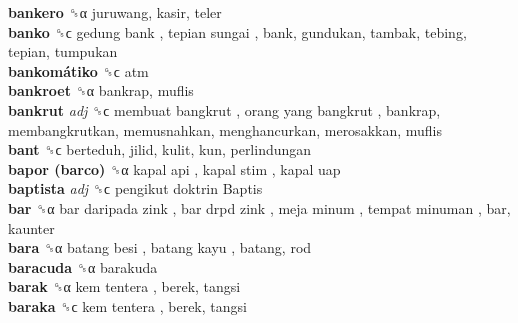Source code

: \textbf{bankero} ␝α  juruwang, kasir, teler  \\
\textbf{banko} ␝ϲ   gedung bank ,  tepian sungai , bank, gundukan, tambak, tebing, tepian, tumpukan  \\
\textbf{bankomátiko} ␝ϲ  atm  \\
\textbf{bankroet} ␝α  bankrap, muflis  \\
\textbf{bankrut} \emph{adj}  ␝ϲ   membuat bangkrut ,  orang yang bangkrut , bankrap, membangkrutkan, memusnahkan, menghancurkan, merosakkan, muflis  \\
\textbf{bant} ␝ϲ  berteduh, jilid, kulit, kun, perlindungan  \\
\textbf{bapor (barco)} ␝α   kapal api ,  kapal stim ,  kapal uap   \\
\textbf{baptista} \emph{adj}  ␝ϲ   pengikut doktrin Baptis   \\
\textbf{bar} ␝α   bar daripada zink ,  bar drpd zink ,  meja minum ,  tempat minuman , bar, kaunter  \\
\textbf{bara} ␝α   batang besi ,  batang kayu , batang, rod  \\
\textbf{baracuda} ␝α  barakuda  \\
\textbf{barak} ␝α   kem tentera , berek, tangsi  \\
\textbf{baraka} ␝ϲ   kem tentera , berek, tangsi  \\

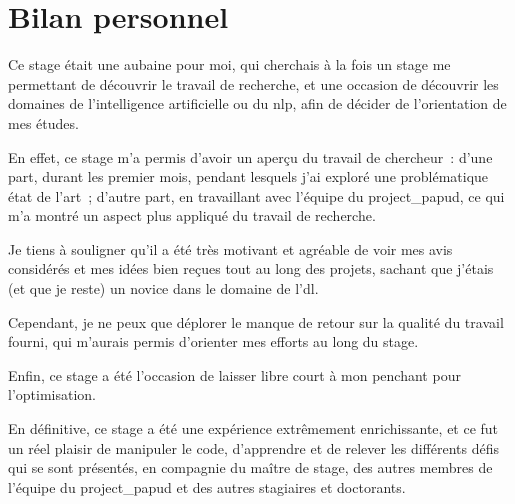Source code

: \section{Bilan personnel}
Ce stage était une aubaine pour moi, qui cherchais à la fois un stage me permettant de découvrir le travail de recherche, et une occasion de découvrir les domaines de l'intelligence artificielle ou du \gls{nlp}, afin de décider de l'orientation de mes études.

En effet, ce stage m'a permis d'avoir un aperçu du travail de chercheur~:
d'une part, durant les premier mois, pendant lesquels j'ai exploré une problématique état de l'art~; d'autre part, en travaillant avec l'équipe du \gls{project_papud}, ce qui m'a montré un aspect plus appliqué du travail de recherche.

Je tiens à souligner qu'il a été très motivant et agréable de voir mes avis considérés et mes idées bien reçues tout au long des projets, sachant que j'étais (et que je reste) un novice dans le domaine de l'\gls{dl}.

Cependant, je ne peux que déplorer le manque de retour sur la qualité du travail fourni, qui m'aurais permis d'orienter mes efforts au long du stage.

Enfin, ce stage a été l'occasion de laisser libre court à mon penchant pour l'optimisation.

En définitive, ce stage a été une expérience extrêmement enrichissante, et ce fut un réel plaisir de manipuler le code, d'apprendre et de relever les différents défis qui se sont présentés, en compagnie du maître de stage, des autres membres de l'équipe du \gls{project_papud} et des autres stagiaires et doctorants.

────────

> [YOUR ASSIGNMENT]
Give the records back exactly, with no pictures.

> [EXERCISE RESULT]
Source code

: \textbf{bankero} ␝α  juruwang, kasir, teler  \\
\textbf{banko} ␝ϲ   gedung bank ,  tepian sungai , bank, gundukan, tambak, tebing, tepian, tumpukan  \\
\textbf{bankomátiko} ␝ϲ  atm  \\
\textbf{bankroet} ␝α  bankrap, muflis  \\
\textbf{bankrut} \emph{adj}  ␝ϲ   membuat bangkrut ,  orang yang bangkrut , bankrap, membangkrutkan, memusnahkan, menghancurkan, merosakkan, muflis  \\
\textbf{bant} ␝ϲ  berteduh, jilid, kulit, kun, perlindungan  \\
\textbf{bapor (barco)} ␝α   kapal api ,  kapal stim ,  kapal uap   \\
\textbf{baptista} \emph{adj}  ␝ϲ   pengikut doktrin Baptis   \\
\textbf{bar} ␝α   bar daripada zink ,  bar drpd zink ,  meja minum ,  tempat minuman , bar, kaunter  \\
\textbf{bara} ␝α   batang besi ,  batang kayu , batang, rod  \\
\textbf{baracuda} ␝α  barakuda  \\
\textbf{barak} ␝α   kem tentera , berek, tangsi  \\
\textbf{baraka} ␝ϲ   kem tentera , berek, tangsi  \\

Source code

: \section{Bilan personnel}
Ce stage était une aubaine pour moi, qui cherchais à la fois un stage me permettant de découvrir le travail de recherche, et une occasion de découvrir les domaines de l'intelligence artificielle ou du \gls{nlp}, afin de décider de l'orientation de mes études.

En effet, ce stage m'a permis d'avoir un aperçu du travail de chercheur~:
d'une part, durant les premier mois, pendant lesquels j'ai exploré une problématique état de l'art~; d'autre part, en travaillant avec l'équipe du \gls{project_papud}, ce qui m'a montré un aspect plus appliqué du travail de recherche.

Je tiens à souligner qu'il a été très motivant et agréable de voir mes avis considérés et mes idées bien reçues tout au long des projets, sachant que j'étais (et que je reste) un novice dans le domaine de l'\gls{dl}.

Cependant, je ne peux que déplorer le manque de retour sur la qualité du travail fourni, qui m'aurais permis d'orienter mes efforts au long du stage.

Enfin, ce stage a été l'occasion de laisser libre court à mon penchant pour l'optimisation.

En définitive, ce stage a été une expérience extrêmement enrichissante, et ce fut un réel plaisir de manipuler le code, d'apprendre et de relever les différents défis qui se sont présentés, en compagnie du maître de stage, des autres membres de l'équipe du \gls{project_papud} et des autres stagiaires et doctorants.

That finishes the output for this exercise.